I've had reds and they're ok, but like everyone says. It depends on the fish. I've got 2 Rhoms which is kinda mean, but my purple spilo is a badass fish. He chases my fingers against the glass.


----------



## rbp 4 135 (Mar 2, 2004)

rchan11 said:


> We've dozens of threads like this one.
> [snapback]849838[/snapback]​


no more like hundreds :laugh:

any way, it depends on the fish, my reds are as aggressive as any fish i have ever owned except my rohm. my rohm is the meanest fish i have ever ownded. but then i had some caribes a while back that were pussies. it really depends on the fish. With piranhas patience is the key. they all have the potential to be aggressive. If you put your time in and take good care of them, eventually you are likely to have some killers on your hands.


----------



## Zim (Jun 4, 2004)

The average most aggressive is a large rhom.


----------



## FormulatedFire (Jan 3, 2005)

i've got a killer on my hands......my 3" red killed everything in the tank with him including 1.....2 1/2" reg red and 1 2 1/2" super red....jaws and killer as he has now been dubbed.......so really it just depends on this fish.....i have heard of starving them to make them more aggresive but i dont see this as healthy and dont really recommend this but i am happy with my rbp even though he has 40 bucks worth of fish in his tummy.......


----------



## WorldBelow07 (Dec 16, 2004)

elong


----------



## L10452 (Nov 19, 2004)

whatever u get, don't get it from a lfs, they may sell u a pacu and say it's a Rhom.


----------



## elTwitcho (Jun 22, 2004)

L10452 said:


> whatever u get, don't get it from a lfs, they may sell u a pacu and say it's a Rhom.
> [snapback]850028[/snapback]​


The average hobbyest should be smarter than that, if you have trouble identifying a fish for yourself it's on you to get educated not the lfs to hold your hand and do your thinking for you. I'd recomend only buying piranha from the lfs because if you've got a shred of sense in your head you can tell what is in the tank and you can actually look at the fish you will be buying. My rhom is the most aggressive fish I've personally seen, that's what caught my attention at the fish store. He chased my finger because I was there to test this. He had beatiful coloration because I was there to see this. He was healthy in every respect because I was there to confirm this. You can't do any of this online and the picture you see isn't even of the fish you will be buying. If you can't do a little basic critical thinking to inspect a fish for yourself then you need to start looking through photo galleries and reading species profiles, not bitching at the local fish stores because they can't do everything for you.

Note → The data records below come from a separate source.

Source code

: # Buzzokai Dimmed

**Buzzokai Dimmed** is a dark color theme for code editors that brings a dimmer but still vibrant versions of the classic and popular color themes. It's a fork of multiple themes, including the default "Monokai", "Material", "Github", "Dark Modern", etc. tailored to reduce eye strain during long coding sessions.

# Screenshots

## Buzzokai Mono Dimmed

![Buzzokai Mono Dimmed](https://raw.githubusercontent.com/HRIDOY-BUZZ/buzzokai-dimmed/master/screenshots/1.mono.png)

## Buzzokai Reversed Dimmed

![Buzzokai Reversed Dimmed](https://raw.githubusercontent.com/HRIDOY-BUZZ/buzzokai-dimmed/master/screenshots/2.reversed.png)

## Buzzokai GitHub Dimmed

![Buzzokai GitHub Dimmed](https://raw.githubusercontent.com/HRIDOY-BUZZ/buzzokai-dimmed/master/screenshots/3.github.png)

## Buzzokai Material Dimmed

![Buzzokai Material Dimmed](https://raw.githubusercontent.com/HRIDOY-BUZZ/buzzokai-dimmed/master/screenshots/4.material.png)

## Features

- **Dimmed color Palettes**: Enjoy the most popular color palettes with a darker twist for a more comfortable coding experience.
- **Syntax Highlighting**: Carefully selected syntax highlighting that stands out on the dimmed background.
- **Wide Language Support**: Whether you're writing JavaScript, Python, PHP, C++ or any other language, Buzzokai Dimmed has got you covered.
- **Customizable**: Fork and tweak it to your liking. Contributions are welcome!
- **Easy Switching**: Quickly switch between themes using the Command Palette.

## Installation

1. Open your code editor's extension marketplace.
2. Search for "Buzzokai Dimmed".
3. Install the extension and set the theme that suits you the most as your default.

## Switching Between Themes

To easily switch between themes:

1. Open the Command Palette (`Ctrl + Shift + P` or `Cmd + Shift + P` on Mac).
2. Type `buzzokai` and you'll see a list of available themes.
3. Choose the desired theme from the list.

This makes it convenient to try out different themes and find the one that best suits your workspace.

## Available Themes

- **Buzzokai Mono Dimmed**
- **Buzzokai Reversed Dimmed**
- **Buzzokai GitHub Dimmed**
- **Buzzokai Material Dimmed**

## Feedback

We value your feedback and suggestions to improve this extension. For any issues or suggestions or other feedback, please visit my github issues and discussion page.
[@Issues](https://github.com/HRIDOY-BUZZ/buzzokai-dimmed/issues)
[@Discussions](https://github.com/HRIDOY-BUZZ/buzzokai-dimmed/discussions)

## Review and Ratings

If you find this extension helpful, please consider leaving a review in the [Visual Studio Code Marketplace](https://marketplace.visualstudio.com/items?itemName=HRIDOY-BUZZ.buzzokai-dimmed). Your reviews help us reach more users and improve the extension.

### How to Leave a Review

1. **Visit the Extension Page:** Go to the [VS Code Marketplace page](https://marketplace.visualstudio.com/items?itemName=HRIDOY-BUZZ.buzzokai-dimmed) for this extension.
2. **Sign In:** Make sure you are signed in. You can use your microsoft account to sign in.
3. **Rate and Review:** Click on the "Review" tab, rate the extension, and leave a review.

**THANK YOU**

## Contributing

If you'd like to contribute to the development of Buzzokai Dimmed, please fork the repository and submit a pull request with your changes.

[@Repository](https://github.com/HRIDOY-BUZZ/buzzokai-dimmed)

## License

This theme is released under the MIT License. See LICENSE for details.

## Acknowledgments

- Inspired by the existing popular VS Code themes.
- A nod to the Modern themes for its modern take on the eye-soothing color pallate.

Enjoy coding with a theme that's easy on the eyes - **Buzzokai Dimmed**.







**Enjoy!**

That said, start plying the stores for a piranha is my best bet. Look for the one that seems most comfortable in his tank, and buy that one. Every fish you buy from an online retailer will be described as "the most aggressive one I have in stock" and it's really a crapshoot unless you can see the fish for yourself. Unless you don't have a decent selection of piranha in your area, I would check the fish stores first, and keep coming back for a few months. It took over 6 months before I found the perfect piranha for me, but it was a steal of a price, and it's a fantastic fish. Good things will come to those who wait


----------



## CROSSHAIR223 (Jan 17, 2005)

Agreed. Yet I'm in alaska and my selection is ummm well..............sh*t. I went through Pedro cause he's a damn good dealer and the lfs wanted way too much for there babies. The only thing the local store ever caries is Red bellies and they either charge $25 for ones the size of nickles and small at that. Or, they sell the big grown ones which I have at a high price too. SOooooooooooooooo I'm yeah, you get the idea. I read and read about these dudes. But I don't have much exposer. sh*t I supplied some of lfs until I saw them get greedy and charge way too much. I just put them in the paper and under sold them. Piranha are a dime a dozen in some species and just cause we're alaska I hate seeing someone take advantage of such a creature cause no one else has them. That's my take anyways.


----------



## One800Jonny (Oct 13, 2004)

Ya that brings a problem for me, i live in florida and no fish store is allowed to carry p's. Online is my only source.


----------



## KrazyCrusader (Oct 26, 2004)

The Pacu is the most aggressive Piranha.


----------



## hastatus (Jan 16, 2003)

> KrazyCrusader Posted Today, 10:58 AM
> The Pacu is the most aggressive Piranha.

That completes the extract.